Your task:
Restate all of the entries exactly. Any picture in them should be skipped.

(Stored data)
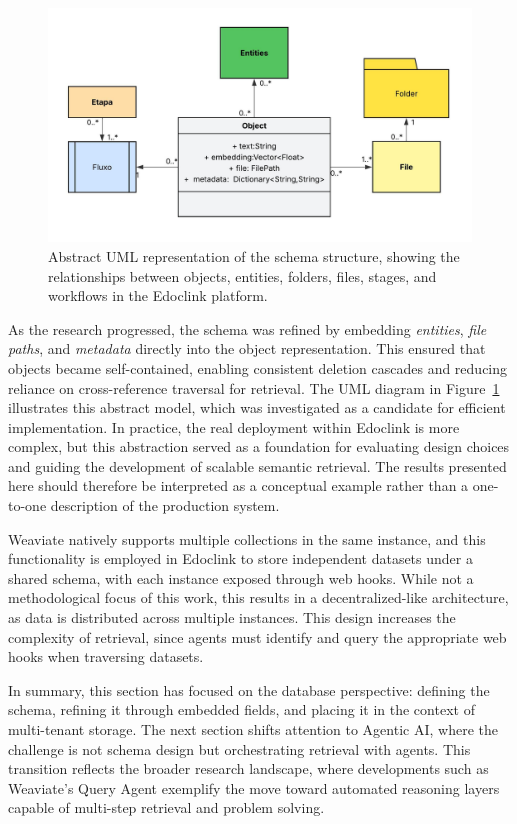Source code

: \begin{figure}[h!]
    \centering
    \includegraphics[width=1\linewidth]{Images/Classe UML.jpeg}
    \caption{Abstract UML representation of the schema structure, showing the relationships between objects, entities, folders, files, stages, and workflows in the Edoclink platform.}
    \label{fig:weaviate_class}
\end{figure}

As the research progressed, the schema was refined by embedding \textit{entities}, \textit{file paths}, and \textit{metadata} directly into the object representation. This ensured that objects became self-contained, enabling consistent deletion cascades and reducing reliance on cross-reference traversal for retrieval. The UML diagram in Figure~\ref{fig:weaviate_class} illustrates this abstract model, which was investigated as a candidate for efficient implementation. In practice, the real deployment within Edoclink is more complex, but this abstraction served as a foundation for evaluating design choices and guiding the development of scalable semantic retrieval. The results presented here should therefore be interpreted as a conceptual example rather than a one-to-one description of the production system.

Weaviate natively supports multiple collections in the same instance, and this functionality is employed in Edoclink to store independent datasets under a shared schema, with each instance exposed through web hooks. While not a methodological focus of this work, this results in a decentralized-like architecture, as data is distributed across multiple instances. This design increases the complexity of retrieval, since agents must identify and query the appropriate web hooks when traversing datasets.  

In summary, this section has focused on the database perspective: defining the schema, refining it through embedded fields, and placing it in the context of multi-tenant storage. The next section shifts attention to Agentic AI, where the challenge is not schema design but orchestrating retrieval with agents. This transition reflects the broader research landscape, where developments such as Weaviate’s Query Agent \cite{weaviate} exemplify the move toward automated reasoning layers capable of multi-step retrieval and problem solving.

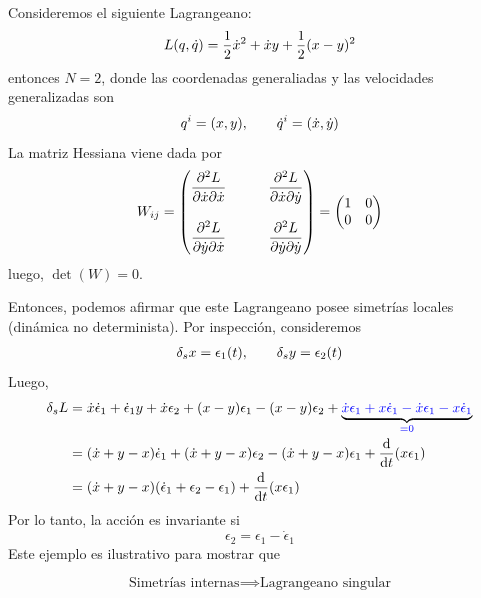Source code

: \begin{ej}
	Consideremos el siguiente Lagrangeano:
	\begin{equation}
  L(q,\dot{q} )=\frac{1}{2}\dot{x}^2+\dot{x}y+\frac{1}{2}(x-y)^2
\end{equation}
entonces $N=2$, donde las coordenadas generaliadas y las velocidades generalizadas son
\begin{equation}
  q^{i}=(x,y),\qquad \dot{q}^{i}=(\dot{x},\dot{y})
\end{equation}
La matriz Hessiana viene dada por
\begin{equation}
  W_{ij}=\mqty(\dfrac{\partial^2L}{\partial\dot{x}\partial\dot{x}} &&&\dfrac{\partial^2L}{\partial\dot{x}\partial\dot{y}} \\\\\dfrac{\partial^2L}{\partial\dot{y}\partial\dot{x}} &&&\dfrac{\partial^2L}{\partial\dot{y}\partial\dot{y}} )=\mqty(1&0\\0&0)
\end{equation}
luego, $\det(W)=0$.

Entonces, podemos afirmar que este Lagrangeano posee simetrías locales (dinámica no determinista). Por inspección, consideremos 
\begin{align}
  \delta_sx=\epsilon_1(t),\qquad \delta_sy=\epsilon_2(t)
\end{align}
Luego, 
\begin{align}
  \delta_sL&=\dot{x}\dot{\epsilon}_1+\dot{\epsilon}_1y+\dot{x}\epsilon_2+(x-y)\epsilon_1-(x-y)\epsilon_2 + \underbrace{\textcolor{blue}{\dot{x}\epsilon_1+x\dot{\epsilon}_1-\dot{x}\epsilon_1-x\dot{\epsilon}_1}}_{\textcolor{blue}{=0}}\\
  &=(\dot{x}+y-x)\dot{\epsilon}_1+(\dot{x}+y-x)\epsilon_2-(\dot{x}+y-x)\epsilon_1+\dv{t}(x\epsilon_1)\\
  &=(\dot{x}+y-x)(\dot{\epsilon}_1+\epsilon_2-\epsilon_1)+\dv{t}(x\epsilon_1)
\end{align}
Por lo tanto, la acción es invariante si
\begin{equation}
\boxed{  \epsilon_2=\epsilon_1-\dot{\epsilon}_1}
\end{equation}
Este ejemplo es ilustrativo para mostrar que
\begin{tcolorbox}
	\begin{equation}
		\text{Simetrías internas}\implies\text{Lagrangeano singular}
	\end{equation}
\end{tcolorbox}
\end{ej}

Result of this exercise:
Source code

: \begin{figure}[h!]
    \centering
    \includegraphics[width=1\linewidth]{Images/Classe UML.jpeg}
    \caption{Abstract UML representation of the schema structure, showing the relationships between objects, entities, folders, files, stages, and workflows in the Edoclink platform.}
    \label{fig:weaviate_class}
\end{figure}

As the research progressed, the schema was refined by embedding \textit{entities}, \textit{file paths}, and \textit{metadata} directly into the object representation. This ensured that objects became self-contained, enabling consistent deletion cascades and reducing reliance on cross-reference traversal for retrieval. The UML diagram in Figure~\ref{fig:weaviate_class} illustrates this abstract model, which was investigated as a candidate for efficient implementation. In practice, the real deployment within Edoclink is more complex, but this abstraction served as a foundation for evaluating design choices and guiding the development of scalable semantic retrieval. The results presented here should therefore be interpreted as a conceptual example rather than a one-to-one description of the production system.

Weaviate natively supports multiple collections in the same instance, and this functionality is employed in Edoclink to store independent datasets under a shared schema, with each instance exposed through web hooks. While not a methodological focus of this work, this results in a decentralized-like architecture, as data is distributed across multiple instances. This design increases the complexity of retrieval, since agents must identify and query the appropriate web hooks when traversing datasets.  

In summary, this section has focused on the database perspective: defining the schema, refining it through embedded fields, and placing it in the context of multi-tenant storage. The next section shifts attention to Agentic AI, where the challenge is not schema design but orchestrating retrieval with agents. This transition reflects the broader research landscape, where developments such as Weaviate’s Query Agent \cite{weaviate} exemplify the move toward automated reasoning layers capable of multi-step retrieval and problem solving.

Source code

: \begin{ej}
	Consideremos el siguiente Lagrangeano:
	\begin{equation}
  L(q,\dot{q} )=\frac{1}{2}\dot{x}^2+\dot{x}y+\frac{1}{2}(x-y)^2
\end{equation}
entonces $N=2$, donde las coordenadas generaliadas y las velocidades generalizadas son
\begin{equation}
  q^{i}=(x,y),\qquad \dot{q}^{i}=(\dot{x},\dot{y})
\end{equation}
La matriz Hessiana viene dada por
\begin{equation}
  W_{ij}=\mqty(\dfrac{\partial^2L}{\partial\dot{x}\partial\dot{x}} &&&\dfrac{\partial^2L}{\partial\dot{x}\partial\dot{y}} \\\\\dfrac{\partial^2L}{\partial\dot{y}\partial\dot{x}} &&&\dfrac{\partial^2L}{\partial\dot{y}\partial\dot{y}} )=\mqty(1&0\\0&0)
\end{equation}
luego, $\det(W)=0$.

Entonces, podemos afirmar que este Lagrangeano posee simetrías locales (dinámica no determinista). Por inspección, consideremos 
\begin{align}
  \delta_sx=\epsilon_1(t),\qquad \delta_sy=\epsilon_2(t)
\end{align}
Luego, 
\begin{align}
  \delta_sL&=\dot{x}\dot{\epsilon}_1+\dot{\epsilon}_1y+\dot{x}\epsilon_2+(x-y)\epsilon_1-(x-y)\epsilon_2 + \underbrace{\textcolor{blue}{\dot{x}\epsilon_1+x\dot{\epsilon}_1-\dot{x}\epsilon_1-x\dot{\epsilon}_1}}_{\textcolor{blue}{=0}}\\
  &=(\dot{x}+y-x)\dot{\epsilon}_1+(\dot{x}+y-x)\epsilon_2-(\dot{x}+y-x)\epsilon_1+\dv{t}(x\epsilon_1)\\
  &=(\dot{x}+y-x)(\dot{\epsilon}_1+\epsilon_2-\epsilon_1)+\dv{t}(x\epsilon_1)
\end{align}
Por lo tanto, la acción es invariante si
\begin{equation}
\boxed{  \epsilon_2=\epsilon_1-\dot{\epsilon}_1}
\end{equation}
Este ejemplo es ilustrativo para mostrar que
\begin{tcolorbox}
	\begin{equation}
		\text{Simetrías internas}\implies\text{Lagrangeano singular}
	\end{equation}
\end{tcolorbox}
\end{ej}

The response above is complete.